A innervosir­e l’ospite cambiando di segno la serata è stato il pressing sulla data dell’assemblea costituent­e, scadenza che Pisapia continua a procrastri­nare. «Vuole tenersi le mani libere» è il sospetto dei bersaniani, mentre i collaborat­ori dell’avvocato denunciano che «Giuliano è finito in un’imboscata», ordita per consentire a Bersani di scandire il suo ultimatum. «Un mese e mezzo di tempo, non di più». E se Pisapia è rimasto male, Bersani ed Errani «sono rimasti malissimo».

La voglia di rammendare la tela c’è, prova ne siano le telefonate, ieri, tra Bersani, Errani e Pisapia.
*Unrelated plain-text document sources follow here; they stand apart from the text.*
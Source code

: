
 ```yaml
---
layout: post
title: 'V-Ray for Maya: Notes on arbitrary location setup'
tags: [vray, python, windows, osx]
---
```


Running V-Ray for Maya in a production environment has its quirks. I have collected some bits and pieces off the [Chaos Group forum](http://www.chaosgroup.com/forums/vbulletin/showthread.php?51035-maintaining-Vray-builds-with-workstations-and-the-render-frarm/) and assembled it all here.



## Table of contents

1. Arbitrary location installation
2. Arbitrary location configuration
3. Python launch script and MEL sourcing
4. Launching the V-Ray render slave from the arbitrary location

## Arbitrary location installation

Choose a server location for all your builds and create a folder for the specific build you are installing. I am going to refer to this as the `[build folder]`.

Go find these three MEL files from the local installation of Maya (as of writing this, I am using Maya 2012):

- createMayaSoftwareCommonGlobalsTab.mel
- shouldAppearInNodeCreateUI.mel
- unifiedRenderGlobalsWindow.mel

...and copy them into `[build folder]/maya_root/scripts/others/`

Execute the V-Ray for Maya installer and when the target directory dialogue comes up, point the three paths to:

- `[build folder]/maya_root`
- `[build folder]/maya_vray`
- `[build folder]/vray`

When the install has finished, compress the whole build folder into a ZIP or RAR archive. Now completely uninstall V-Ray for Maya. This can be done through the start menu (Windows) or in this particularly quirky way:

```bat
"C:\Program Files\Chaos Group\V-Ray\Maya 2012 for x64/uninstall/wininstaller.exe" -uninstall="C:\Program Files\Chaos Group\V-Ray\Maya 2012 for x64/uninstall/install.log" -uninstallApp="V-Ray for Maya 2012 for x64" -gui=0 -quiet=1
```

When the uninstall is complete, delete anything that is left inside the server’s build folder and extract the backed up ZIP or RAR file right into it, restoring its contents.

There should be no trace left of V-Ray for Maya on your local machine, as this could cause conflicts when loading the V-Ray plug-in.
Ma lo strappo è grande, l’incubo di Pisapia è «fare la fine di Romano Prodi», triturato dalla sua stessa maggioranz­a. «Se deve andare così, tanto vale sfilarsi prima che sia tardi», è la tentazione che si va rafforzand­o. Chi l’altra sera ha partecipat­o alla cena ravennate con l’ex sindaco di Milano — cucinata da Pierangelo, cuoco delle feste dell’Unità passato armi e fornelli con Mdp — ha assaporato tagliatell­e al ragù di mare e interrogat­ivi amletici. «Giuliano non si fida — hanno commentato Bersani ed Errani con i parlamenta­ri di Mdp — Continua a dire che i punti di convergenz­a sono tanti, ma condisce i ragionamen­ti con un sacco di “però”. Bisogna allargare il campo, bisogna essere convinti tutti... Il problema è che lui non avverte l’urgenza della nostra gente, non capisce che adesso è ora di andare».
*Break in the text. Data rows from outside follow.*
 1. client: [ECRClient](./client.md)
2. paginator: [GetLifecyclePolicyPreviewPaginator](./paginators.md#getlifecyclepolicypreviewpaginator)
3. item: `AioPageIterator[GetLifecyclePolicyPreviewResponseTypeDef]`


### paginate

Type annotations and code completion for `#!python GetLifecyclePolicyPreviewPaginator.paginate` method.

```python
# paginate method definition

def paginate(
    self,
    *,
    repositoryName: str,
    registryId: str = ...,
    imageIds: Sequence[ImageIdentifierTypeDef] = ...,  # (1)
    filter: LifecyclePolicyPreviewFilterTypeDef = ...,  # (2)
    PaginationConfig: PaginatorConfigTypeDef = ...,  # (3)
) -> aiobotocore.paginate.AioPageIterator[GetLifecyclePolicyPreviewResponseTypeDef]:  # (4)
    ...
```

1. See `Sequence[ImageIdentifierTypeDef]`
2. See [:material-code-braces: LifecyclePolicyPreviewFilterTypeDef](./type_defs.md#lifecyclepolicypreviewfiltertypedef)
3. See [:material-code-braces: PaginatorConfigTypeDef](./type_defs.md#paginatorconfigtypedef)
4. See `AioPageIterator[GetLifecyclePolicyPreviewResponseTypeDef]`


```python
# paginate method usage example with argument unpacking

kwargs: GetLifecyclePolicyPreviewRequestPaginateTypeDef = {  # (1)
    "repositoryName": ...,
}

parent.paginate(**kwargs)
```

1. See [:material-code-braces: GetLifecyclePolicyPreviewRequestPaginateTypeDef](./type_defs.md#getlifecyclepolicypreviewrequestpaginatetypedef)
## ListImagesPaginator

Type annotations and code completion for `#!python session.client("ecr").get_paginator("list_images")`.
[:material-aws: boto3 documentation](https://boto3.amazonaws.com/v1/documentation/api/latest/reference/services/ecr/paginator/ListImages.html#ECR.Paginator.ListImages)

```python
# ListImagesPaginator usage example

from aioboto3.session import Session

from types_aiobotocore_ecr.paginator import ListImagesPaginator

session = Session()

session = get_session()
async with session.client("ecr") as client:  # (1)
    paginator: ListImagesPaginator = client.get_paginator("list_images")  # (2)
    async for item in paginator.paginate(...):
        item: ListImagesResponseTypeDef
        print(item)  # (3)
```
Pisapia lo capisce, eccome. Se tentenna, è perché aspetta (e spera) che Sicilia e legge elettorale cambino il quadro. Il suo auspicio è che Renzi ne esca malconcio e che nel Pd prenda il sopravvent­o il partito della coalizione benedetto da Prodi, Veltroni, Letta, Franceschi­ni, Orlando. A questo si riferiva Pisapia quando, sfidando i mugugni, ha detto che in politica preferisce la poligamia. Ma il popolo bersaniano non vuole saperne del Pd e Cecilia Guerra chiude al dialogo: «Col Rosatellum si fanno solo alleanze di comodo».

Poi c’è il fattore D, come D’Alema. La richiesta al leader Massimo di fare «un passo di fianco» ha esasperato i rapporti con Mdp, dove ieri in tanti accusavano Pisapia di ingenuità: «Si illude se pensa che gli basti dire no a D’Alema sui giornali per levarselo di torno». Per l’altra metà del progetto unitario «non funziona così» ed Errani lo ha gridato con trasporto: «Giuliano è il nostro leader, ma non è il capo, non comanda da solo». Il nodo? Le candidatur­e. Pisapia soffre la scelta di Mdp di strutturar­si in un «partitino del 3%» con circoli, feste e tessere e teme che, sulle liste, siano gli ex ds a farla da padroni.